Il faudrait que les choses changent et que cette nouvelle génération puisse réellement prendre part aux décisions dans le Fatah, en étant notamment intégrés à ses instances dirigeantes.
Tu as fait remarquer qu’Abu Mazen ne figurait pas sur nos affiches. C’est tout simplement parce qu’il n’est pas aussi populaire que ceux que nous avons choisis. Abu Mazen n’a par exemple rien à voir avec Abu Ammar. Quand on allait lui demander de l’aide ou un service, Abu Ammar était toujours disponible, à l’écoute, et il aidait les gens. Abu Mazen est quelqu’un que l’on ne peut pas rencontrer, il met des semaines à envoyer des réponses, écrites, et en général négatives.
Marwan Barghouthi est un leader qui s’adresse aux gens, qui regarde vers le « bas ». Abu Mazen ne regarde que vers le « haut ». Il fait de la politique et du business. Il travaille seulement avec et pour le groupe qui l’entoure, qui représente les riches Palestiniens, la bourgeoisie. Pas pour le peuple.
Tu fais donc partie de ces gens du Fatah qui sont très critiques vis-à-vis de la direction de l’Autorité Palestinienne… Attention je t’arrête… Je ne suis pas comme ces vieux dirigeants du Fatah qui dénoncent l’Autorité Palestinienne pour prendre leur place et faire la même chose. Crois-moi il y en a beaucoup.
Il y a un vrai ménage à faire dans le Fatah, et c’est à la jeune génération de s’en charger et de prendre des responsabilités. Je vais te donner un exemple : il y a deux ans la campagne de la Shabiba pour les élections universitaires à Abu Dis avait coûté 500 000 shekels [90 000 euros]. Nous soupçonnions un responsable du Fatah, influent dans la Shabiba à Abu Dis et donc en charge du suivi de la trésorerie de la campagne, d’avoir détourné de l’argent. Cette année je me suis moi-même rendu à Abu Dis pour m’occuper des dépenses : la campagne nous a coûté 160 000 shekels, soit trois fois moins ! Et nous avons fait plus de voix…

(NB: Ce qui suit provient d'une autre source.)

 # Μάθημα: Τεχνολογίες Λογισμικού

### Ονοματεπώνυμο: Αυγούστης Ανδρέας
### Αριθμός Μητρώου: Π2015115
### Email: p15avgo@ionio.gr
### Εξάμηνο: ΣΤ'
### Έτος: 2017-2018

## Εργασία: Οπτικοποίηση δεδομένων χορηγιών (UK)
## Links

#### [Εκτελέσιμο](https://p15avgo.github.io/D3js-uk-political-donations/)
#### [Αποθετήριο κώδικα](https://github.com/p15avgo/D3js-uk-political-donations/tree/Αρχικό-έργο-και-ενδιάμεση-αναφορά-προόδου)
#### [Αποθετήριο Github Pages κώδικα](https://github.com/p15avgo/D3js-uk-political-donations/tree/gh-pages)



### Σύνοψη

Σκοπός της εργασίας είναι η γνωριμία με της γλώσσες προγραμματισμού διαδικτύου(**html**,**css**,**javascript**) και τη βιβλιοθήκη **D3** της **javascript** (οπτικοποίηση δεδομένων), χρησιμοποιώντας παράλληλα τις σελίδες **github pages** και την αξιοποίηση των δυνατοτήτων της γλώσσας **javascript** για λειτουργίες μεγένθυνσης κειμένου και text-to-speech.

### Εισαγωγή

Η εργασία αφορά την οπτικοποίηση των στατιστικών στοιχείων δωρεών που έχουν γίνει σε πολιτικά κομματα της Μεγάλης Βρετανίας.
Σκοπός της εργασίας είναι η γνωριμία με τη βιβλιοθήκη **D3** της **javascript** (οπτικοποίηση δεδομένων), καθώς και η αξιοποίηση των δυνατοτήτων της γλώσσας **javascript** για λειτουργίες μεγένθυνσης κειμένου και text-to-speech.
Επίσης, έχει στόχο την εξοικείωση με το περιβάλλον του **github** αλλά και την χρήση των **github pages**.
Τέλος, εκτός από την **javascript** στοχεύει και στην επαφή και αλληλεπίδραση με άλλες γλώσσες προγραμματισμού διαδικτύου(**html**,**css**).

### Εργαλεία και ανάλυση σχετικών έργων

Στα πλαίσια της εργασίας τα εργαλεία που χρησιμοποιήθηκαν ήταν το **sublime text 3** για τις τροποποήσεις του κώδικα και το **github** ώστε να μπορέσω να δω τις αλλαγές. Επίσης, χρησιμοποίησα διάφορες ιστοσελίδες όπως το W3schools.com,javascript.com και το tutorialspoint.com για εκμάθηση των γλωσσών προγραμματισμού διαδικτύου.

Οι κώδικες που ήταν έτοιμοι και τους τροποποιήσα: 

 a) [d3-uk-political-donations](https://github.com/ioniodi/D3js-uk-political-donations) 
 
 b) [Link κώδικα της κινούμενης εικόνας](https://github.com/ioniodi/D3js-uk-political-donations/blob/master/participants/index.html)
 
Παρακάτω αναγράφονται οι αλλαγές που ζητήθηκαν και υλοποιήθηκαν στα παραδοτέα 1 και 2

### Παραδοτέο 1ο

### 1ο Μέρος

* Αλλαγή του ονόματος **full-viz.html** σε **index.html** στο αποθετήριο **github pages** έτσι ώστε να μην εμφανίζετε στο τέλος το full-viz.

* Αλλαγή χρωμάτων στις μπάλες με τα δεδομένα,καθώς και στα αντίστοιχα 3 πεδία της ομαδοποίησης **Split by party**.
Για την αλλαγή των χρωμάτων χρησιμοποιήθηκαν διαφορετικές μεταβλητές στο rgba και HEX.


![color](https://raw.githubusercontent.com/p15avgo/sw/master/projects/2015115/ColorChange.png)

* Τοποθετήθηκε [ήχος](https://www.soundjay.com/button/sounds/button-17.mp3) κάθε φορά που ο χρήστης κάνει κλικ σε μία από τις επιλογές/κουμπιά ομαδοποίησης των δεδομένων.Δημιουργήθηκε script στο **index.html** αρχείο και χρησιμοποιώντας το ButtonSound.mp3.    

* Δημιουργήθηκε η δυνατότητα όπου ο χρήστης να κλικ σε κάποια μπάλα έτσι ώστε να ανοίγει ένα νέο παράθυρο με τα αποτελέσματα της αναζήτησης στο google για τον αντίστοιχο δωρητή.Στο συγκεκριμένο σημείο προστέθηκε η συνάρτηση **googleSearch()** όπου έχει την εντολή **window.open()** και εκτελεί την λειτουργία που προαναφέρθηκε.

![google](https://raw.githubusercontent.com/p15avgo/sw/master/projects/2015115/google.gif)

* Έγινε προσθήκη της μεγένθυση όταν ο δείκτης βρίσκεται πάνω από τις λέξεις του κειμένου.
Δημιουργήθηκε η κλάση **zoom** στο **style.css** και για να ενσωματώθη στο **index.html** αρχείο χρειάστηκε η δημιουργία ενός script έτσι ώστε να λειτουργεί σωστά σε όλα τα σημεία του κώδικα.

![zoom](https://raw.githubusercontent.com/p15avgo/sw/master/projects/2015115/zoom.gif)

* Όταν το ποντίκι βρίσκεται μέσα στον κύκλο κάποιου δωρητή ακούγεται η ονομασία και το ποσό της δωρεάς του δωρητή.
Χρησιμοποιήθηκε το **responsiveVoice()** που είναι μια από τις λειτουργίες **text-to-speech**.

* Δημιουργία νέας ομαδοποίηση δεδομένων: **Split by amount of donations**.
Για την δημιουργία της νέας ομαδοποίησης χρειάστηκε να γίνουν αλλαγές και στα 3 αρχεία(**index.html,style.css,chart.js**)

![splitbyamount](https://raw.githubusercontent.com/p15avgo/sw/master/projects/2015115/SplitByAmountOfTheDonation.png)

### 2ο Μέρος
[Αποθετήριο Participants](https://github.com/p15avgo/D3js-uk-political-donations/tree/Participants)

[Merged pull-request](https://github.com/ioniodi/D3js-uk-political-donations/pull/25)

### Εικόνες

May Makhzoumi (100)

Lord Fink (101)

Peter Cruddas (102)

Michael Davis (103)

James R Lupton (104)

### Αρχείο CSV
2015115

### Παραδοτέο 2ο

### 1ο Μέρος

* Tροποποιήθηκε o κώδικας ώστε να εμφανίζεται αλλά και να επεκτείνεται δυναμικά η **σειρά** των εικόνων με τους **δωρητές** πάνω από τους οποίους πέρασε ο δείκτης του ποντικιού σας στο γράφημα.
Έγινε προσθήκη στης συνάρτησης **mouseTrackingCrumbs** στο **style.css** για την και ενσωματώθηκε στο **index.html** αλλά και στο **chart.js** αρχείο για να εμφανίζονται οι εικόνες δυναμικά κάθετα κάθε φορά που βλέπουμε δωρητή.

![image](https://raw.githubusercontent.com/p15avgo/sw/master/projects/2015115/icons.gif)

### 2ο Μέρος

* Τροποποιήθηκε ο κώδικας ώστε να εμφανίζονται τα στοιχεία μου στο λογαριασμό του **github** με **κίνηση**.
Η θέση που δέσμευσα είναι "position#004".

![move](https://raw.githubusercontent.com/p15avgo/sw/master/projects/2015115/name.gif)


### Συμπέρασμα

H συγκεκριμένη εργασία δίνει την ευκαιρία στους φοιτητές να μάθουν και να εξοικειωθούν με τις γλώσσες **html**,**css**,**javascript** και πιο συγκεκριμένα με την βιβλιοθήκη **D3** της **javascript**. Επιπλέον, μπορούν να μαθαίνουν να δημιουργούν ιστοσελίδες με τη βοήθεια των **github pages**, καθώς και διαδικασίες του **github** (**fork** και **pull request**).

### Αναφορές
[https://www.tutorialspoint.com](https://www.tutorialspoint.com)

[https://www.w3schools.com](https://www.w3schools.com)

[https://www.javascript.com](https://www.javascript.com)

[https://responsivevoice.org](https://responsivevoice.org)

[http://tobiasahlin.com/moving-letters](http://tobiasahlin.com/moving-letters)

Comme quoi c’est possible, si les jeunes prennent des responsabilités, d’en finir avec un certain nombre de pratiques qui ont fait beaucoup de tort au Fatah et à l’Autorité Palestinienne et qui ont été exploitées par le Hamas.
Outre ce renouvellement dont tu parles, quels autres changements souhaiterais-tu voir survenir dans le Fatah ? Il faut que nous redevenions une vraie organisation politique. La défaite aux élections législatives a eu au moins un effet positif : le Fatah a découvert qu’il ne pouvait se confondre avec l’Autorité Palestinienne.
L’Autorité Palestinienne, c’est le Gouvernement, la Présidence… C’est donc quelque chose qui doit représenter tous les Palestiniens. Le Fatah est un parti politique, qui doit se distinguer de l’Autorité. Nous devons avoir notre propre direction, notre propre programme, notre propre stratégie, distincte et surtout indépendante de l’Autorité Palestinienne.
Je risque de me répéter mais de tels changements ne seront possibles que si les nouvelles générations sont associées à la direction. Ce sera d’ailleurs l’un des enjeux et l’un des débats principaux lors de notre Congrès qui va enfin avoir lieu, dans quelques mois, à la fin de l’été ou à l’automne.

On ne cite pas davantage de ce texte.